De partout,
elles nous entourent. Elles nous désarçonnent, nous inquiètent ou nous font
miroiter le mirage d'une improbable toute-puissance. Les sciences qui ont
vocation d'expliquer alternent la réponse définitivement éphémère et la
question provisoirement irrésolue. Et pourtant, entre incertitude et compréhension,
nous devons affronter le monde et ses mystères. Il nous appartient même de les
enseigner…
C'était en
deuxième latin-math. À l'époque où l'arithmétique des années scolaires se déclinait
encore en forme de compte à rebours. Tous les lundis et mardis en cinquième
heure – celle de la tentation de la sieste – les horairistes avaient imposé à
notre menu le cours de chimie.

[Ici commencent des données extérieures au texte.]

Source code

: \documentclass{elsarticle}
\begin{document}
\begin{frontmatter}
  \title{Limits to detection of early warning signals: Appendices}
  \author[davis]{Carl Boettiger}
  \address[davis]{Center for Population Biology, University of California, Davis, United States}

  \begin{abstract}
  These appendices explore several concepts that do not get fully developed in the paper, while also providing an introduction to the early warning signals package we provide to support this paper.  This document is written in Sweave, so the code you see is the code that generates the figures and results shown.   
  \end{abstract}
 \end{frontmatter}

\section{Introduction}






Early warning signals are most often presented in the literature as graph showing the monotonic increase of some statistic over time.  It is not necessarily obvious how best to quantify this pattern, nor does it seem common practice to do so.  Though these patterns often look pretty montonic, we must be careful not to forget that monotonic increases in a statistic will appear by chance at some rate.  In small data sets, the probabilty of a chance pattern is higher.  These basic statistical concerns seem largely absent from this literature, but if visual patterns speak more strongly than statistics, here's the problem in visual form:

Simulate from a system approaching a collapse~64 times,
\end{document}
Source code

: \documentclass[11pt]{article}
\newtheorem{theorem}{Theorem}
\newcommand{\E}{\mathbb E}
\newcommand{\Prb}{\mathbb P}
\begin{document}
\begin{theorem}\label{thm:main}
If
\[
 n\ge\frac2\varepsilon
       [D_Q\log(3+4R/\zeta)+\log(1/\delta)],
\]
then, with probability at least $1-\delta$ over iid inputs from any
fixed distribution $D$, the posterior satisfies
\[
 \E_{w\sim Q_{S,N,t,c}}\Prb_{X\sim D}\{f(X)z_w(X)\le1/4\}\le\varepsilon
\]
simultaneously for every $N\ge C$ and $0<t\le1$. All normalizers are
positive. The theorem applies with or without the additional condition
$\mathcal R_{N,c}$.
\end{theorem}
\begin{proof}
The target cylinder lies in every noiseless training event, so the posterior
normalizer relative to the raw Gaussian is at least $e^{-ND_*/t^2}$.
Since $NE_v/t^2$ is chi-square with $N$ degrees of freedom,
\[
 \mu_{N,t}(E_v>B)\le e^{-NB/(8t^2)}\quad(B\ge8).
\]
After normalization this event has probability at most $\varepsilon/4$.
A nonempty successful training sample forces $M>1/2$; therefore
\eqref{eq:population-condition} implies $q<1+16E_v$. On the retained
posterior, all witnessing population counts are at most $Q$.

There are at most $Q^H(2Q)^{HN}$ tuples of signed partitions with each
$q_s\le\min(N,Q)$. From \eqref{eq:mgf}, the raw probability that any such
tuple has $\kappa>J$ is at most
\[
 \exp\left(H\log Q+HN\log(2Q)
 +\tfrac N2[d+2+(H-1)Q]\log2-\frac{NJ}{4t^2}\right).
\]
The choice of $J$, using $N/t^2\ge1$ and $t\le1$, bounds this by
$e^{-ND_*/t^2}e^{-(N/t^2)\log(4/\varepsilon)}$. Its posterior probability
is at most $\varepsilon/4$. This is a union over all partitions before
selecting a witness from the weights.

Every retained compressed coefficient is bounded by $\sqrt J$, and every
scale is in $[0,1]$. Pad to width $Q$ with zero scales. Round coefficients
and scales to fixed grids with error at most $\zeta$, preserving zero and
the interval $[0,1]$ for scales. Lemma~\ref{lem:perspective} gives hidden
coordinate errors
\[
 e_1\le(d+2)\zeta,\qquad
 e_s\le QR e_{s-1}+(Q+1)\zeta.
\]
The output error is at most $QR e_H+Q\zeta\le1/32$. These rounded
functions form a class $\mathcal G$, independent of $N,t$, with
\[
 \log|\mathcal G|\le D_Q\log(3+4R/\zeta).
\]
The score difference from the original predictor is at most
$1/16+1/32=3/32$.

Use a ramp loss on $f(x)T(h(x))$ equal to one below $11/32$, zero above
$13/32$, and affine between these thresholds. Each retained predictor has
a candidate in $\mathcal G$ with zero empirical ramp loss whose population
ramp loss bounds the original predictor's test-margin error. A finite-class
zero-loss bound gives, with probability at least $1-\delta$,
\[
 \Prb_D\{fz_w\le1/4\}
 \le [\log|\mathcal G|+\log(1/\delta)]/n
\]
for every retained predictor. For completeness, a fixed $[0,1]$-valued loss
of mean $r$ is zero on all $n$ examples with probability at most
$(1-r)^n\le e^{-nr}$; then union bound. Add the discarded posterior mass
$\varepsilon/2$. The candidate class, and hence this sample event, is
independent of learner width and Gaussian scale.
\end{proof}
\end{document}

Sans imagination, nous avions surnommé le prof
"Avogadro". Sa voix monotone et rocailleuse venait buter contre une
main largement ouverte en guise de visière à hauteur de mon front, dissimulant
ainsi mes yeux à demi clos, ce qui ne constituait pas vraiment un indice de
concentration, mais plutôt un aveu d'impuissance face à cette Berezina pédagogique.
Trente-cinq
ans plus tard, on n'en est plus là: les enfants qui ne savent que faire de
leurs parents les emmènent au Parc d'aventures scientifiques de Frameries. Ils
lisent "Science et vie junior"
et se passionnent pour "C'est pas
sorcier!" à la télévision. Avec leur classe, ils participent au concours
"L'odyssée de l'objet"
quand ils ne visitent pas le musée des sciences et des techniques de
Parentville ou le Scientastic muséum de Bruxelles. Leurs enseignants appliquent
le projet d'éducation scientifique suggéré dans "La main à la pâte" et, après avoir consulté régulièrement le
site Internet de la Cité des Sciences à Paris, leur proposent régulièrement des
énigmes motivantes: "D'où vient le
vent? Pourquoi le ciel est-il bleu plutôt que vert? Pourquoi ne peut-on se
chatouiller soi-même ou éternuer les yeux ouverts?" Les scientifiques
eux-mêmes ont déserté les habits stéréotypés que la bande dessinée leur avait
confectionnés: oubliant la distraction d'un professeur Tournesol, l'imprévisibilité
expérimentale d'un Gaston Lagaffe et la folie inquiétante de Zorglub, ils se révèlent
avoir, comme l'écrit R. ELMALEH, "les
pieds sur terre, l'esprit dans la cité et la tête à la télé".
Bref, tout va
bien! Et pourtant… Nous dépassons mal les réactions épidermiques engendrées par
les résultats d'enquêtes internationales attestant les lacunes scientifiques
des élèves belges francophones au début du secondaire. Le groupe de travail
inter-réseaux chargé de définir les compétences terminales en sciences n'en
finit pas de rechercher l'accord entre ses membres au point de nécessiter un
arbitrage externe. Quand ils ne s'inquiètent pas de la diminution des vocations
scientifiques, les congrès des enseignants de sciences contestent les
modifications des grilles-horaires et revendiquent un accroissement de leur
part de marché hebdomadaire sous peine de ne pouvoir concilier cours et laboratoire.
Ces
soubresauts institutionnels et organisationnels ne devraient pourtant pas nous
faire oublier les questions essentielles que pose l'apprentissage des sciences.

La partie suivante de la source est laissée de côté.